Posted by Yuan Tian
Example: Joan Smith logs on to Amazon
When Joan Smith logs on to Amazon, she is greeted with, “Hello Joan Smith. We have recommendations for you.” When she clicks the text, she goes to a screen with recommendations for new releases, bargains and items coming soon—all of which are specific to her interests and based on her buying history. As she browses the site, items similar to those she is viewing are brought to her attention. If she wants, she can create a personal description online and a wish list of things she would like to own. She also can build a personal network of favorite people to receive opinions and recommendations from those she trusts. There’s a tab that’s labeled “Joan’s Store” and a flashing treasure chest that blinks “Joan’s Gold Box.” There’s a wizard that lets her fine-tune or expand her personal profile. And there’s a feature that helps her track the items she recently viewed, the searches she recently made and the product categories she recently visited.

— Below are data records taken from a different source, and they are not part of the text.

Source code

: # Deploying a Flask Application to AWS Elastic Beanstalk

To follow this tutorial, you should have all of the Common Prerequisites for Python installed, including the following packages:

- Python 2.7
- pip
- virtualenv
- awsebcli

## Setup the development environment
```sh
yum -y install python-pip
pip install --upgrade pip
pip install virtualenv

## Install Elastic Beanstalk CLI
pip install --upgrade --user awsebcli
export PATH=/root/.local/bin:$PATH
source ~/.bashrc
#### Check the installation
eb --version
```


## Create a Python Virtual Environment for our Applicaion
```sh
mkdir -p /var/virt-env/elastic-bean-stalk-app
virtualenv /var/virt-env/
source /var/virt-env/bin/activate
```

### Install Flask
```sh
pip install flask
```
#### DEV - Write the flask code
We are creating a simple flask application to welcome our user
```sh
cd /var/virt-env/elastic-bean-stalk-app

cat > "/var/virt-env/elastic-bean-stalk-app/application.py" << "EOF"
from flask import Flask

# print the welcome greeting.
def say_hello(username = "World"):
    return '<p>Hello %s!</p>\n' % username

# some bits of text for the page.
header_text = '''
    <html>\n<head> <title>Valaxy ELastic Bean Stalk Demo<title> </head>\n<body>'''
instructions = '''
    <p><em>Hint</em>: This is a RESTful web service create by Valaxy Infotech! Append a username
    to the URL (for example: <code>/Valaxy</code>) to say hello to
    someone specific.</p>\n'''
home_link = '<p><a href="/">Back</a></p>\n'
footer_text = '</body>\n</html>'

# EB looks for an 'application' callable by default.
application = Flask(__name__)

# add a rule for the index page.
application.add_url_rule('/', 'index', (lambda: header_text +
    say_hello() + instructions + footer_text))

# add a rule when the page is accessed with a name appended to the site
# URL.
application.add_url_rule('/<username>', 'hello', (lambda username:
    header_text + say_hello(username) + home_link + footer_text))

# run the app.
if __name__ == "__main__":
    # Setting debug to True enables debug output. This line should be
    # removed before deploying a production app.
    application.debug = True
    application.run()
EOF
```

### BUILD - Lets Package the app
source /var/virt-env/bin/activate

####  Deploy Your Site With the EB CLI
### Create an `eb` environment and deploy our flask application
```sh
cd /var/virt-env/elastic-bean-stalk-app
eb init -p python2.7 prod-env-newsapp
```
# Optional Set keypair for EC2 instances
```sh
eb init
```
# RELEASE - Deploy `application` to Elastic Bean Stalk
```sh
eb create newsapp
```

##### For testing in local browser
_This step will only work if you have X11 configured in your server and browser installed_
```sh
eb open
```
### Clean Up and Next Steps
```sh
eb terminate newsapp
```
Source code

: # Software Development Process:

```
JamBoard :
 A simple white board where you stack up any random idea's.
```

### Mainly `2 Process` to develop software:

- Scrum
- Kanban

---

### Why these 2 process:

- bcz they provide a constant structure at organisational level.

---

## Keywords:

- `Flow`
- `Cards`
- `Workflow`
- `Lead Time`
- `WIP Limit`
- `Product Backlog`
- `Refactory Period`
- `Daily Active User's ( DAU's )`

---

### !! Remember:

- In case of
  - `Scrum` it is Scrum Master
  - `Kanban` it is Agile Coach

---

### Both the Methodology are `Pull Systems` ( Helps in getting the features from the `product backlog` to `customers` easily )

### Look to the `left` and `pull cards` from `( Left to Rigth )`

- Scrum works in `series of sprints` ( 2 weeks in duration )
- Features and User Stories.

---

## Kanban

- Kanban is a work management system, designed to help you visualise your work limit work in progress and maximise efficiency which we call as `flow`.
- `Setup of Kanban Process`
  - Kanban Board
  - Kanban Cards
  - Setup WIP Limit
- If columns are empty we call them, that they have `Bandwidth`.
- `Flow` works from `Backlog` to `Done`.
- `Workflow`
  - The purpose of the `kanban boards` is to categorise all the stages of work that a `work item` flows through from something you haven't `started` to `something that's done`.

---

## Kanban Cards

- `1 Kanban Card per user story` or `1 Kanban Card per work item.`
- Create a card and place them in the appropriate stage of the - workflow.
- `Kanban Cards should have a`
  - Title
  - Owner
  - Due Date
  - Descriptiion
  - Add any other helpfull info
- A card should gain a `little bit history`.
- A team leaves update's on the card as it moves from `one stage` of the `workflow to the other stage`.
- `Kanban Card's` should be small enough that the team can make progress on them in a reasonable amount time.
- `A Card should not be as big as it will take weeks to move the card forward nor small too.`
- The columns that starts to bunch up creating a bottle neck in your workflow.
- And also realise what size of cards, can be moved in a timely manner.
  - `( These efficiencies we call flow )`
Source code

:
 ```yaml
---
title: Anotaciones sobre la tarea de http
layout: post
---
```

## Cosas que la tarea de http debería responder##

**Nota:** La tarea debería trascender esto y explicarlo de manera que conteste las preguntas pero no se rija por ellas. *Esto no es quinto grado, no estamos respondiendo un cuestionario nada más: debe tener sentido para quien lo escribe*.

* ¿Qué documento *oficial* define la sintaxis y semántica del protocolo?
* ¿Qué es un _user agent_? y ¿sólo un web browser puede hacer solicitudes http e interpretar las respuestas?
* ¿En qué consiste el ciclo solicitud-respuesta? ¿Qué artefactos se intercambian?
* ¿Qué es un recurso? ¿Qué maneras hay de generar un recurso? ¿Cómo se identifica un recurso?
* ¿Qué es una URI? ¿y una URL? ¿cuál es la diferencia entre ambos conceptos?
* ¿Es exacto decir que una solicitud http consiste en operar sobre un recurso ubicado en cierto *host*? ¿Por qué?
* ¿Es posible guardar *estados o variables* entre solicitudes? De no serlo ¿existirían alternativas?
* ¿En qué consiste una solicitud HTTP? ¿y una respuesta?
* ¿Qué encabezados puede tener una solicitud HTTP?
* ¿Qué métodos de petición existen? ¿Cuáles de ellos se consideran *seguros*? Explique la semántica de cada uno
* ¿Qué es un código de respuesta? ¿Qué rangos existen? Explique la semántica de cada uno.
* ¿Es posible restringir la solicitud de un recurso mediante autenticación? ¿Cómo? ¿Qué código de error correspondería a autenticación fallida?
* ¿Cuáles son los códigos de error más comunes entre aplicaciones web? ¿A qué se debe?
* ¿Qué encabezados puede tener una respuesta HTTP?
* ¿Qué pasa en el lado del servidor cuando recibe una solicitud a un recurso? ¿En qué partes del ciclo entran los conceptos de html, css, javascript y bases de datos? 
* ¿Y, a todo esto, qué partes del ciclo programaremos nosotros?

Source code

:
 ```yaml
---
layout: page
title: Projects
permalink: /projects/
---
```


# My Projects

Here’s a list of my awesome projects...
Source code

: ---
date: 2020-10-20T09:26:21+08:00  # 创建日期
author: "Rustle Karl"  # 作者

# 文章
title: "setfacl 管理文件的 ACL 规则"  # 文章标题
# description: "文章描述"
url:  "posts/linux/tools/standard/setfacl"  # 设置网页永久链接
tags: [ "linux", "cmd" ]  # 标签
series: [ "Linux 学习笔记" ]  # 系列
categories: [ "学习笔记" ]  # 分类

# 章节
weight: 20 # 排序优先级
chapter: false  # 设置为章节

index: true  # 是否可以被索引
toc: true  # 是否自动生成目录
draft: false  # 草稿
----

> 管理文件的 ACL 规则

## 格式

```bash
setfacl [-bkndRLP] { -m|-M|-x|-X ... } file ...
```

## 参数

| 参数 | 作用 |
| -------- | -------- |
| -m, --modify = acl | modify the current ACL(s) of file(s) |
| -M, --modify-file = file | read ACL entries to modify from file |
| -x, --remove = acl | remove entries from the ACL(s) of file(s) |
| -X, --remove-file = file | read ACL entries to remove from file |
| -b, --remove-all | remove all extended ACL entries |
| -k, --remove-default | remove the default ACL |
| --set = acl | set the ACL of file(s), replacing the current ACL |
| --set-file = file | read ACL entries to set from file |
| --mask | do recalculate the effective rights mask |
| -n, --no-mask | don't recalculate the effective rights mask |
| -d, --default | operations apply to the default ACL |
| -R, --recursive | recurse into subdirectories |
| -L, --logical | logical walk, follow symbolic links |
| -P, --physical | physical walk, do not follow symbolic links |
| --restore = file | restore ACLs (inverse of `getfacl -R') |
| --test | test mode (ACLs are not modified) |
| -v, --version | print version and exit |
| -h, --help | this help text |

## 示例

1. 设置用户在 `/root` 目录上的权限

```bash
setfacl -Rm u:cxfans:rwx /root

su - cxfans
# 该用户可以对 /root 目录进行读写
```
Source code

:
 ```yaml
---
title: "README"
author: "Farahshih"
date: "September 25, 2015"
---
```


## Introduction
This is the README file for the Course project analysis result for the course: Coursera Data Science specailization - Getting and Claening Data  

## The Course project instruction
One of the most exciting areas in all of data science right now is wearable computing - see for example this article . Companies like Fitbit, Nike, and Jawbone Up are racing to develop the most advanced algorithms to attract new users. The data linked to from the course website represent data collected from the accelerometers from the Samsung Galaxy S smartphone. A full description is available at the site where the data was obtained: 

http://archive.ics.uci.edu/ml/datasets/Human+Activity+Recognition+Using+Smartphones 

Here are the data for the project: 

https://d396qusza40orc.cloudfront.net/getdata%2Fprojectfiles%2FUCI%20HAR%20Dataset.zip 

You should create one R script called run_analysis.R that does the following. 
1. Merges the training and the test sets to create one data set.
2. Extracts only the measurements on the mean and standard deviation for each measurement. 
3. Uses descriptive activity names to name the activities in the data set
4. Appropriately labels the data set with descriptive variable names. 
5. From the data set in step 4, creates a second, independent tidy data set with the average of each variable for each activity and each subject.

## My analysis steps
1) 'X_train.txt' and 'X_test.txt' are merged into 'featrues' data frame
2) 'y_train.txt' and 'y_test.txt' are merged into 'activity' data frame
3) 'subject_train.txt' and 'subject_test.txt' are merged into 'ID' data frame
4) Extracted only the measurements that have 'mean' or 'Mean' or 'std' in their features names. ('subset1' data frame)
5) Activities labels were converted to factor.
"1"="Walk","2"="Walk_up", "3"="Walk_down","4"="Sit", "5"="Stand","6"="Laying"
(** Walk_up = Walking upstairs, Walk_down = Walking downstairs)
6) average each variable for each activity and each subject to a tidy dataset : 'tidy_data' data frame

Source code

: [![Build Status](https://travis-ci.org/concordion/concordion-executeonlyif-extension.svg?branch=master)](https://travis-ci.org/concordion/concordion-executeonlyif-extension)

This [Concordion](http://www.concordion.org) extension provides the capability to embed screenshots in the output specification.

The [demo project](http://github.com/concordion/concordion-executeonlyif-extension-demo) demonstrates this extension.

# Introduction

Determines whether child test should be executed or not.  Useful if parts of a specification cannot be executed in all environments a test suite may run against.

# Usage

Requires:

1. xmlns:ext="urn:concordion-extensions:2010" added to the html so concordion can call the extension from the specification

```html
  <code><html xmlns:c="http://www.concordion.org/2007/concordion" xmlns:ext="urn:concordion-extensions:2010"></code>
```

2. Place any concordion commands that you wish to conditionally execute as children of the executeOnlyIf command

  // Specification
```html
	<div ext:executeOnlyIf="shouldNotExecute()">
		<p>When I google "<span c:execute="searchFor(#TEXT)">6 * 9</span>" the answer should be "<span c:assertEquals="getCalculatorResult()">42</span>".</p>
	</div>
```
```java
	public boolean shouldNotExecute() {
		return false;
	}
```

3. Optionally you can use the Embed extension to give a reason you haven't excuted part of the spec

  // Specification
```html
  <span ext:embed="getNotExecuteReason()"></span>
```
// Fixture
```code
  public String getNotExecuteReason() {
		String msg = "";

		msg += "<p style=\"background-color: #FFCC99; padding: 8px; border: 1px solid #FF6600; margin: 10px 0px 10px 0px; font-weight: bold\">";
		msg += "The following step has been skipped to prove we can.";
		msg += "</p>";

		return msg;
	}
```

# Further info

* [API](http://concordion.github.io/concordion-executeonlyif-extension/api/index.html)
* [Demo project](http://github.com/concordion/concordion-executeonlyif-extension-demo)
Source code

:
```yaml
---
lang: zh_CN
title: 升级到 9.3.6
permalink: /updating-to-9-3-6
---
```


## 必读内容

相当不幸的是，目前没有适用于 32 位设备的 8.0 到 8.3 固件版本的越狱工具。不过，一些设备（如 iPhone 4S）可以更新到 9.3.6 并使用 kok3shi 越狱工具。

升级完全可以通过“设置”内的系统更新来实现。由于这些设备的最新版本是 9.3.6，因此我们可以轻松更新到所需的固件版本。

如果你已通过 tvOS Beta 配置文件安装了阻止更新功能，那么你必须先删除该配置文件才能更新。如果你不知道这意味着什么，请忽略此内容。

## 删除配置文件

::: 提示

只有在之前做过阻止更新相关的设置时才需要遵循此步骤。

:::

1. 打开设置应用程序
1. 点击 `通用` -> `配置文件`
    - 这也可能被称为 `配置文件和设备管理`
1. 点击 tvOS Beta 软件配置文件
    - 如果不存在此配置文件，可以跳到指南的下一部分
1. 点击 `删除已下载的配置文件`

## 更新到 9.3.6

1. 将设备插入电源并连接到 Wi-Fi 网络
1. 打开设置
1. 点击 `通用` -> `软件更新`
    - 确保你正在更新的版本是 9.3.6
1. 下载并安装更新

Personalization can be defined as the design, management and delivery of content based on known, observed and predictive information. And personalization techniques match an individual, his/her preferences and Web page click stream habits with tailored content based on a user profile.
Why is personalization of web experience important? A growing number of consumers demand a highly personalized search experience.
Companies should know:
- How can they make the search experience at the digital library as exciting and as personal as the experience at Web bookstores and search engines? Do they need to?
- Should they adopt information profiling techniques?
- What about the confidentiality of library records?